Atmósfera

(…)”En un rincón de la cocina, la estufa de cresta incandescente resopla y se pavonea repleta de carbón. El juego de las llamas de los dos quinqués de acetileno orquesta el extraño desfile de sombras en las paredes. Tumbada al calor, me cautivan los gestos de mi madre y mi abuela. Se han pasado la tarde armando un telar en la cocina para urdir la trama de una alfombra. La abuela se ha tomado como una cuestión de honor enseñar a su nieta y a su nuera el arte de la lana, fastidioso, sin lugar a dudas, pero muy noble. La anciana explica y da instrucciones. Mi madre obedece solícita. A veces, hasta con verdadero placer. Han tardado varias semanas en lavar, quitar la borra, cardar, hilar y teñir la lana esquilada. Ahora se amontonan las madejas verdes, rojas, blancas, índigo y anteadas preparadas para la más ardua tarea: transformar el penoso trabajo en una labor.
Una vez fregados y colocados los cacharros de la cena, y después de desenrollar y colocar los jergones de todos, mi madre se sitúa ante el telar. Sentada en el suelo con las piernas cruzadas y la espalda ligeramente encorvada, introduce las hebras de color en la trama, y luego las fija con nudos antes de cortar los hilos e igualar el largo. Después, ante la mirada vigilante de la anciana, lo comprime todo dando una serie de golpes con un gran peine de hierro fundido y vuelve a empezar una puntada más arriba.
Con una velocidad de vértigo, un rodillo sube y baja, a lo largo de la pierna de la abuela, formando remolinos, se interrumpe bruscamente, se eleva en espiral en el aire y cae mareado en su palma.
Las dos mujeres hablan poco, y las pocas 
palabras que intercambian parecen recluirse de la estufa. El trabajo ha pacificado sus desavenencias habituales. En la habitación de al lado duermen mis hermanos. Mi padre y mi tío deben de estar despiertos. Quizás jugando a las cartas.
Saboreo el placer de mi nueva cama. La manta que comparto con la abuela me parece ligera y suave. Sigo con la misma frazada raída colocada sobre una estera de esparto.
Deslizo la cabeza y froto la mejilla en la manta de la abuela. 

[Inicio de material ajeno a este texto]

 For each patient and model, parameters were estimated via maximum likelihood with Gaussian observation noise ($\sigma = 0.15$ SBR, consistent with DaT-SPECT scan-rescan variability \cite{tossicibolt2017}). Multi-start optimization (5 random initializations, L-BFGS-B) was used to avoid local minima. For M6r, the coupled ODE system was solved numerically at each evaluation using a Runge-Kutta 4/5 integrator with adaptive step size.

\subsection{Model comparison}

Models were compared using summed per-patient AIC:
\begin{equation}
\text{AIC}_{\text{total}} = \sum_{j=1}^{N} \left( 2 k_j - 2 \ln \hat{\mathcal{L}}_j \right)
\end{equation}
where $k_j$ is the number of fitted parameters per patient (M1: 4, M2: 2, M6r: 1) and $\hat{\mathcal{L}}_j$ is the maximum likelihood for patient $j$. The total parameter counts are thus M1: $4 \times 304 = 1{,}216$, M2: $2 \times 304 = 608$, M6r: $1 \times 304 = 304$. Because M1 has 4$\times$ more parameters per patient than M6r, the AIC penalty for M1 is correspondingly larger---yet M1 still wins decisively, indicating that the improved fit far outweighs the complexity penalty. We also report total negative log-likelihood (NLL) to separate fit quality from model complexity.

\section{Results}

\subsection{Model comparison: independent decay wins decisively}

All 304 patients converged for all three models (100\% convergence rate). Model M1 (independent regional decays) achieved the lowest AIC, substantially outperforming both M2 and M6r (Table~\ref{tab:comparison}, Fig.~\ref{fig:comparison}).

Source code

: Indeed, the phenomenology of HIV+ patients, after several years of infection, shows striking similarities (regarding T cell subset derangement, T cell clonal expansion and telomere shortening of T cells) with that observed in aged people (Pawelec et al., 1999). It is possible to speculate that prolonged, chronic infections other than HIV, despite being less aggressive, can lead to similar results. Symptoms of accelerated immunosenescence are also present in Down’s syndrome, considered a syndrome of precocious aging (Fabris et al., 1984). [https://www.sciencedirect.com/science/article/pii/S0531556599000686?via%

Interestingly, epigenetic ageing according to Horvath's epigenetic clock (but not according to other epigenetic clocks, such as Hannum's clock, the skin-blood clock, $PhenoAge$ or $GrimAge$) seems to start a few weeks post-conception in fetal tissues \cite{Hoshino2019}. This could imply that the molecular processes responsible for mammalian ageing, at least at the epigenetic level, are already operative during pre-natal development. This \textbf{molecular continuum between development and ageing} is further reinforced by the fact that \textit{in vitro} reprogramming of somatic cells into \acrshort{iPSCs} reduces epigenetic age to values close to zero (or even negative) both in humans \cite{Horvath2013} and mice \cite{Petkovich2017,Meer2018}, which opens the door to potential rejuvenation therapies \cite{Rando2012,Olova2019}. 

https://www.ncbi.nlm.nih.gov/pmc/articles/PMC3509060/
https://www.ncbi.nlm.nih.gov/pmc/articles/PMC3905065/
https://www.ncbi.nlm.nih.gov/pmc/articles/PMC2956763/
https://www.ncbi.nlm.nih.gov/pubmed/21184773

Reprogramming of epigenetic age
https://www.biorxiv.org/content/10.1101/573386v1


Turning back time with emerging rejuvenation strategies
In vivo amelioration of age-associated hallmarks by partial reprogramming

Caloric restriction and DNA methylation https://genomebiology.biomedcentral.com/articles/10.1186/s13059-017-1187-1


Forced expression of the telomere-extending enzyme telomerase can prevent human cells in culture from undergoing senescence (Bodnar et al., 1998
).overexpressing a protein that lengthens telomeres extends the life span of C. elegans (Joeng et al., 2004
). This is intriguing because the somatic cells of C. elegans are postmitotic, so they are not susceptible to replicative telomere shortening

Es de satén y huele a almizcle. ¿O es que tengo ese olor metido en la nariz? Sé que la abuela lleva un frasquito con la preciosa sustancia prendida en el vestido con una fíbula.
Disfruto tanto al no tener que respirar la peste acre de la lana mezclada con la lana de mis hermanos pequeños … Saboreo tanto poder moverme sin provocar gruñidos y ser dueña de mi cuerpo … Me estiro atravesada en dos camastros que se me ofrecen y vuelvo al espectáculo que me brinda la habitación.

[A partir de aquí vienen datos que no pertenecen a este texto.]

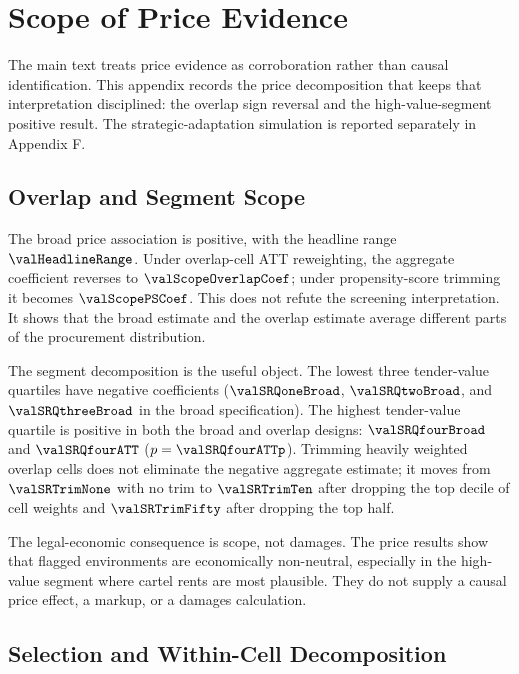 \section{Scope of Price Evidence}
\label{app:scope_adaptation_submission}

The main text treats price evidence as corroboration rather
than causal identification. This appendix records the price
decomposition that keeps that interpretation disciplined: the
overlap sign reversal and the high-value-segment positive
result. The strategic-adaptation simulation is reported
separately in Appendix F.

\subsection{Overlap and Segment Scope}
\label{app:overlap_scope_submission}

The broad price association is positive, with the headline range
$\valHeadlineRange$. Under overlap-cell ATT reweighting, the
aggregate coefficient reverses to $\valScopeOverlapCoef$; under
propensity-score trimming it becomes $\valScopePSCoef$. This
does not refute the screening interpretation. It shows that the
broad estimate and the overlap estimate average different parts
of the procurement distribution.

The segment decomposition is the useful object. The lowest three
tender-value quartiles have negative coefficients
($\valSRQoneBroad$, $\valSRQtwoBroad$, and
$\valSRQthreeBroad$ in the broad specification). The highest
tender-value quartile is positive in both the broad and overlap
designs: $\valSRQfourBroad$ and $\valSRQfourATT$
($p=\valSRQfourATTp$). Trimming heavily weighted overlap cells
does not eliminate the negative aggregate estimate; it moves from
$\valSRTrimNone$ with no trim to $\valSRTrimTen$ after dropping
the top decile of cell weights and $\valSRTrimFifty$ after
dropping the top half.

The legal-economic consequence is scope, not damages. The price
results show that flagged environments are economically
non-neutral, especially in the high-value segment where cartel
rents are most plausible. They do not supply a causal price
effect, a markup, or a damages calculation.

\subsection{Selection and Within-Cell Decomposition}
\label{app:price_decomposition_submission}

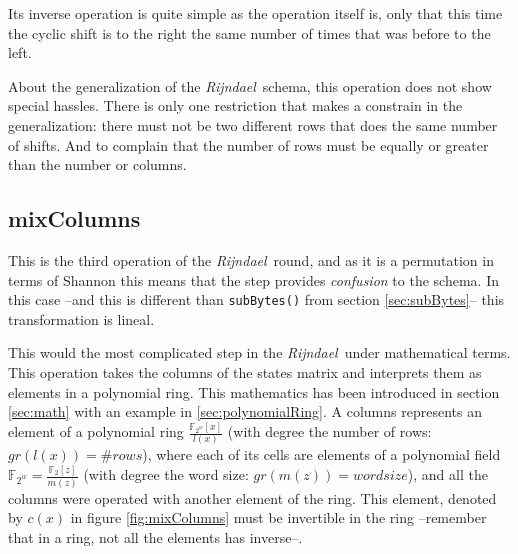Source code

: \documentclass[10pt,a4paper,twoside]{llncs}
\newcommand{\todo}[1]{\texttt{\color{red}TODO:} ``\emph{#1}''}
\newcommand{\rijndael}{\emph{Rijndael}}
\newcommand{\Fpn}[2]{\ensuremath{\mathbb{F}_{#1^#2}}}
\newcommand{\Fpnm}[2]{\ensuremath{\frac{\Fpn{2}{#1}[#2]}{m(#2)}}}
\begin{document}
Its inverse operation is quite simple as the operation itself is, only that this time the cyclic shift is to the right the same number of times that was before to the left.

About the generalization of the \rijndael\, schema, this operation does not show special hassles. There is only one restriction that makes a constrain in the generalization: there must not be two different rows that does the same number of shifts. And to complain that the number of rows must be equally or greater than the number or columns.

\subsection{mixColumns}\label{sec:mixColumns}
This is the third operation of the \rijndael\, round, and as it is a permutation in terms of Shannon this means that the step provides \emph{confusion} to the schema. In this case --and this is different than {\tt subBytes()} from section \ref{sec:subBytes}-- this transformation is lineal.

This would the most complicated step in the \rijndael\, under mathematical terms. This operation takes the columns of the states matrix and interprets them as elements in a polynomial ring. This mathematics has been introduced in section \ref{sec:math} with an example in \ref{sec:polynomialRing}. A columns represents an element of a polynomial ring $\frac{\Fpn{2}{w}[x]}{l(x)}$ (with degree the number of rows: $gr(l(x))=\#rows$), where each of its cells are elements of a polynomial field $\Fpn{2}{w}=\frac{\mathbb{F}_{2}[z]}{m(z)}$  (with degree the word size: $gr(m(z))=wordsize$), and all the columns were operated with another element of the ring. This element, denoted by $c(x)$ in figure \ref{fig:mixColumns} must be invertible in the ring --remember that in a ring, not all the elements has inverse--.

\end{document}
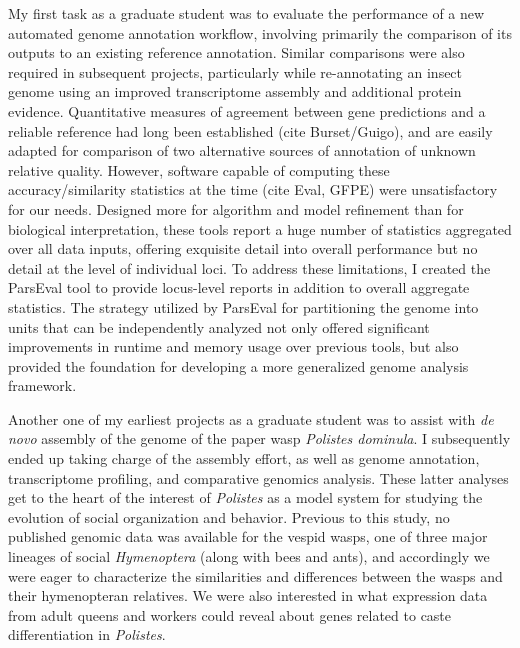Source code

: My first task as a graduate student was to evaluate the performance of a new automated genome annotation workflow, involving primarily the comparison of its outputs to an existing reference annotation.
Similar comparisons were also required in subsequent projects, particularly while re-annotating an insect genome using an improved transcriptome assembly and additional protein evidence.
Quantitative measures of agreement between gene predictions and a reliable reference had long been established (cite Burset/Guigo), and are easily adapted for comparison of two alternative sources of annotation of unknown relative quality.
However, software capable of computing these accuracy/similarity statistics at the time (cite Eval, GFPE) were unsatisfactory for our needs.
Designed more for algorithm and model refinement than for biological interpretation, these tools report a huge number of statistics aggregated over all data inputs, offering exquisite detail into overall performance but no detail at the level of individual loci.
To address these limitations, I created the ParsEval tool to provide locus-level reports in addition to overall aggregate statistics.
The strategy utilized by ParsEval for partitioning the genome into units that can be independently analyzed not only offered significant improvements in runtime and memory usage over previous tools, but also provided the foundation for developing a more generalized genome analysis framework.

Another one of my earliest projects as a graduate student was to assist with \textit{de novo} assembly of the genome of the paper wasp \textit{Polistes dominula}.
I subsequently ended up taking charge of the assembly effort, as well as genome annotation, transcriptome profiling, and comparative genomics analysis.
These latter analyses get to the heart of the interest of \textit{Polistes} as a model system for studying the evolution of social organization and behavior.
Previous to this study, no published genomic data was available for the vespid wasps, one of three major lineages of social \textit{Hymenoptera} (along with bees and ants), and accordingly we were eager to characterize the similarities and differences between the wasps and their hymenopteran relatives.
We were also interested in what expression data from adult queens and workers could reveal about genes related to caste differentiation in \textit{Polistes}.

La danza de movimientos de las dos mujeres, la armonía amortiguada de sonidos, la pantomima de sombras en las paredes y la atmósfera rojiza me cautivan de nuevo. La abuela calla. Está entregada por entero a la coreografía del telar, que ofrece una escena de su vida de antaño. Tengo esa sensación.
Me han convidado a un espectáculo. Me lleno con la visión de la sorprendente arpa que es el telar, con su música en sordina. Un decorado sepia en el que participan una estufa socarrona y dos duendes que surgen del vientre de los quinqués.  Me empapo del espectáculo antes de que desaparezca todo para siempre cuando alguien sople las llamas”. (…)



“El desconsuelo de los insumisos”, Malika Mokeddem.